Task description> Repeat the entries without change, omitting the pictures.

Records to use>

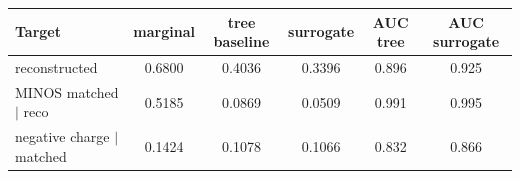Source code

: \begin{tabular}{lccccc}
\toprule
Target & marginal & tree baseline & surrogate & AUC tree & AUC surrogate \\
\midrule
reconstructed & 0.6800 & 0.4036 & 0.3396 & 0.896 & 0.925 \\
MINOS matched $\mid$ reco & 0.5185 & 0.0869 & 0.0509 & 0.991 & 0.995 \\
negative charge $\mid$ matched & 0.1424 & 0.1078 & 0.1066 & 0.832 & 0.866 \\
\bottomrule
\end{tabular}
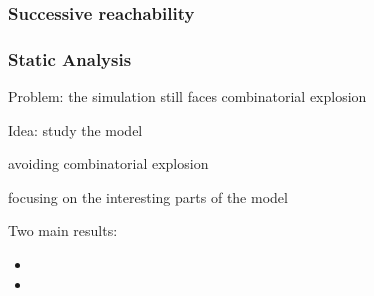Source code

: 
\subsubsection{Successive reachability}


\begin{frame}
  \frametitle{Static Analysis}

Problem: the simulation still faces combinatorial explosion

\bigskip
Idea: study the model 
\begin{fleches}
  \item avoiding combinatorial explosion
  \item focusing on the interesting parts of the model
\end{fleches}

\bigskip
Two main results:
\begin{itemize}
  \item {}
  \item {}
\end{itemize}
\end{frame}



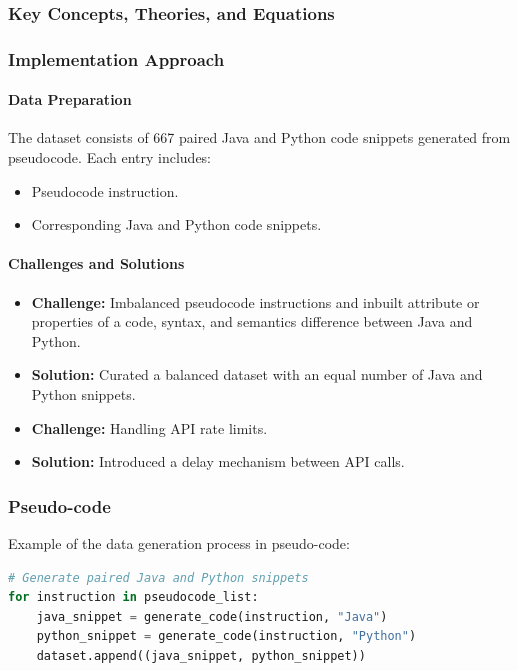\documentclass{dhbenelux}
\begin{document}
\subsubsection{Key Concepts, Theories, and Equations}




\subsubsection{Implementation Approach}

\paragraph{Data Preparation} The dataset consists of 667 paired Java and Python code snippets generated from pseudocode. Each entry includes:
\begin{itemize}
    \item Pseudocode instruction.
    \item Corresponding Java and Python code snippets.
\end{itemize}

\paragraph{Challenges and Solutions}
\begin{itemize}
    \item \textbf{Challenge:} Imbalanced pseudocode instructions and inbuilt attribute or properties of a code, syntax, and semantics difference between Java and Python.
    \item \textbf{Solution:} Curated a balanced dataset with an equal number of Java and Python snippets.
    \item \textbf{Challenge:} Handling API rate limits.
    \item \textbf{Solution:} Introduced a delay mechanism between API calls.
\end{itemize}

\subsubsection{Pseudo-code}

\noindent Example of the data generation process in pseudo-code:
\begin{lstlisting}[language=Python, caption={Pseudocode for Dataset Preparation}]
# Generate paired Java and Python snippets
for instruction in pseudocode_list:
    java_snippet = generate_code(instruction, "Java")
    python_snippet = generate_code(instruction, "Python")
    dataset.append((java_snippet, python_snippet))
\end{lstlisting}
\end{document}
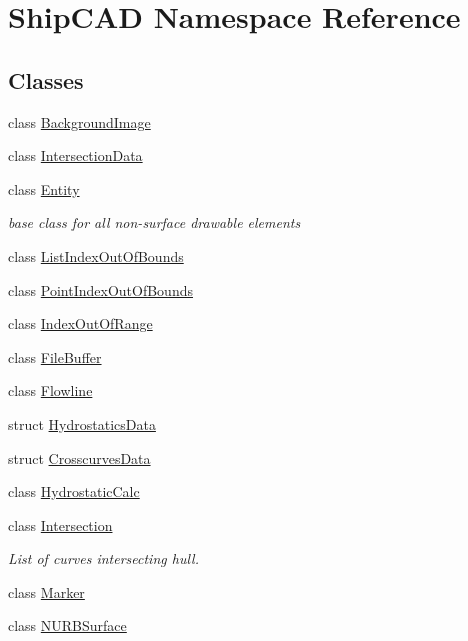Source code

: \hypertarget{namespaceShipCAD}{\section{Ship\-C\-A\-D Namespace Reference}
\label{namespaceShipCAD}
}
\subsection*{Classes}
\begin{DoxyCompactItemize}
\item 
class \hyperlink{classShipCAD_1_1BackgroundImage}{Background\-Image}
\item 
class \hyperlink{classShipCAD_1_1IntersectionData}{Intersection\-Data}
\item 
class \hyperlink{classShipCAD_1_1Entity}{Entity}
\begin{DoxyCompactList}\small\item\em base class for all non-\/surface drawable elements \end{DoxyCompactList}\item 
class \hyperlink{classShipCAD_1_1ListIndexOutOfBounds}{List\-Index\-Out\-Of\-Bounds}
\item 
class \hyperlink{classShipCAD_1_1PointIndexOutOfBounds}{Point\-Index\-Out\-Of\-Bounds}
\item 
class \hyperlink{classShipCAD_1_1IndexOutOfRange}{Index\-Out\-Of\-Range}
\item 
class \hyperlink{classShipCAD_1_1FileBuffer}{File\-Buffer}
\item 
class \hyperlink{classShipCAD_1_1Flowline}{Flowline}
\item 
struct \hyperlink{structShipCAD_1_1HydrostaticsData}{Hydrostatics\-Data}
\item 
struct \hyperlink{structShipCAD_1_1CrosscurvesData}{Crosscurves\-Data}
\item 
class \hyperlink{classShipCAD_1_1HydrostaticCalc}{Hydrostatic\-Calc}
\item 
class \hyperlink{classShipCAD_1_1Intersection}{Intersection}
\begin{DoxyCompactList}\small\item\em List of curves intersecting hull. \end{DoxyCompactList}\item 
class \hyperlink{classShipCAD_1_1Marker}{Marker}
\item 
class \hyperlink{classShipCAD_1_1NURBSurface}{N\-U\-R\-B\-Surface}
\item 

\end{DoxyCompactItemize}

Problem solution>
Source code

: \begin{tabular}{lccccc}
\toprule
Target & marginal & tree baseline & surrogate & AUC tree & AUC surrogate \\
\midrule
reconstructed & 0.6800 & 0.4036 & 0.3396 & 0.896 & 0.925 \\
MINOS matched $\mid$ reco & 0.5185 & 0.0869 & 0.0509 & 0.991 & 0.995 \\
negative charge $\mid$ matched & 0.1424 & 0.1078 & 0.1066 & 0.832 & 0.866 \\
\bottomrule
\end{tabular}
Source code

: 
\subsubsection{Successive reachability}


\begin{frame}
  \frametitle{Static Analysis}

Problem: the simulation still faces combinatorial explosion

\bigskip
Idea: study the model 
\begin{fleches}
  \item avoiding combinatorial explosion
  \item focusing on the interesting parts of the model
\end{fleches}

\bigskip
Two main results:
\begin{itemize}
  \item {}
  \item {}
\end{itemize}
\end{frame}



\documentclass{dhbenelux}
\begin{document}
\subsubsection{Key Concepts, Theories, and Equations}




\subsubsection{Implementation Approach}

\paragraph{Data Preparation} The dataset consists of 667 paired Java and Python code snippets generated from pseudocode. Each entry includes:
\begin{itemize}
    \item Pseudocode instruction.
    \item Corresponding Java and Python code snippets.
\end{itemize}

\paragraph{Challenges and Solutions}
\begin{itemize}
    \item \textbf{Challenge:} Imbalanced pseudocode instructions and inbuilt attribute or properties of a code, syntax, and semantics difference between Java and Python.
    \item \textbf{Solution:} Curated a balanced dataset with an equal number of Java and Python snippets.
    \item \textbf{Challenge:} Handling API rate limits.
    \item \textbf{Solution:} Introduced a delay mechanism between API calls.
\end{itemize}

\subsubsection{Pseudo-code}

\noindent Example of the data generation process in pseudo-code:
\begin{lstlisting}[language=Python, caption={Pseudocode for Dataset Preparation}]
# Generate paired Java and Python snippets
for instruction in pseudocode_list:
    java_snippet = generate_code(instruction, "Java")
    python_snippet = generate_code(instruction, "Python")
    dataset.append((java_snippet, python_snippet))
\end{lstlisting}
\end{document}
Source code

: \hypertarget{namespaceShipCAD}{\section{Ship\-C\-A\-D Namespace Reference}
\label{namespaceShipCAD}
}
\subsection*{Classes}
\begin{DoxyCompactItemize}
\item 
class \hyperlink{classShipCAD_1_1BackgroundImage}{Background\-Image}
\item 
class \hyperlink{classShipCAD_1_1IntersectionData}{Intersection\-Data}
\item 
class \hyperlink{classShipCAD_1_1Entity}{Entity}
\begin{DoxyCompactList}\small\item\em base class for all non-\/surface drawable elements \end{DoxyCompactList}\item 
class \hyperlink{classShipCAD_1_1ListIndexOutOfBounds}{List\-Index\-Out\-Of\-Bounds}
\item 
class \hyperlink{classShipCAD_1_1PointIndexOutOfBounds}{Point\-Index\-Out\-Of\-Bounds}
\item 
class \hyperlink{classShipCAD_1_1IndexOutOfRange}{Index\-Out\-Of\-Range}
\item 
class \hyperlink{classShipCAD_1_1FileBuffer}{File\-Buffer}
\item 
class \hyperlink{classShipCAD_1_1Flowline}{Flowline}
\item 
struct \hyperlink{structShipCAD_1_1HydrostaticsData}{Hydrostatics\-Data}
\item 
struct \hyperlink{structShipCAD_1_1CrosscurvesData}{Crosscurves\-Data}
\item 
class \hyperlink{classShipCAD_1_1HydrostaticCalc}{Hydrostatic\-Calc}
\item 
class \hyperlink{classShipCAD_1_1Intersection}{Intersection}
\begin{DoxyCompactList}\small\item\em List of curves intersecting hull. \end{DoxyCompactList}\item 
class \hyperlink{classShipCAD_1_1Marker}{Marker}
\item 
class \hyperlink{classShipCAD_1_1NURBSurface}{N\-U\-R\-B\-Surface}
\item 

\end{DoxyCompactItemize}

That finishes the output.